Assignment = Please return every line in the entries below with the word "melody" in it.
:::
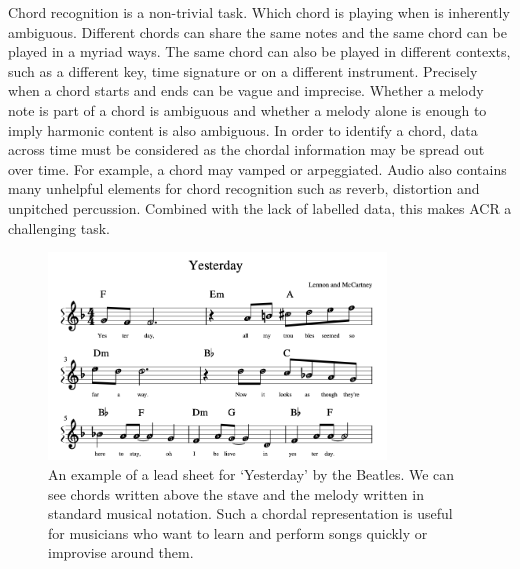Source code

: Chord recognition is a non-trivial task. Which chord is playing when is inherently ambiguous. Different chords can share the same notes and the same chord can be played in a myriad ways. The same chord can also be played in different contexts, such as a different key, time signature or on a different instrument. Precisely when a chord starts and ends can be vague and imprecise. Whether a melody note is part of a chord is ambiguous and whether a melody alone is enough to imply harmonic content is also ambiguous. In order to identify a chord, data across time must be considered as the chordal information may be spread out over time. For example, a chord may vamped or arpeggiated. Audio also contains many unhelpful elements for chord recognition such as reverb, distortion and unpitched percussion. Combined with the lack of labelled data, this makes ACR a challenging task.

\begin{figure}[H]
    \centering
    \includegraphics[width=0.8\textwidth]{figures/lead_sheet_example.png}
    \caption{An example of a lead sheet for `Yesterday' by the Beatles. We can see chords written above the stave and the melody written in standard musical notation. Such a chordal representation is useful for musicians who want to learn and perform songs quickly or improvise around them.}\label{fig:lead_sheet_example}
\end{figure}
:::
Response for this exercise =
: Chord recognition is a non-trivial task. Which chord is playing when is inherently ambiguous. Different chords can share the same notes and the same chord can be played in a myriad ways. The same chord can also be played in different contexts, such as a different key, time signature or on a different instrument. Precisely when a chord starts and ends can be vague and imprecise. Whether a melody note is part of a chord is ambiguous and whether a melody alone is enough to imply harmonic content is also ambiguous. In order to identify a chord, data across time must be considered as the chordal information may be spread out over time. For example, a chord may vamped or arpeggiated. Audio also contains many unhelpful elements for chord recognition such as reverb, distortion and unpitched percussion. Combined with the lack of labelled data, this makes ACR a challenging task.
    \caption{An example of a lead sheet for `Yesterday' by the Beatles. We can see chords written above the stave and the melody written in standard musical notation. Such a chordal representation is useful for musicians who want to learn and perform songs quickly or improvise around them.}\label{fig:lead_sheet_example}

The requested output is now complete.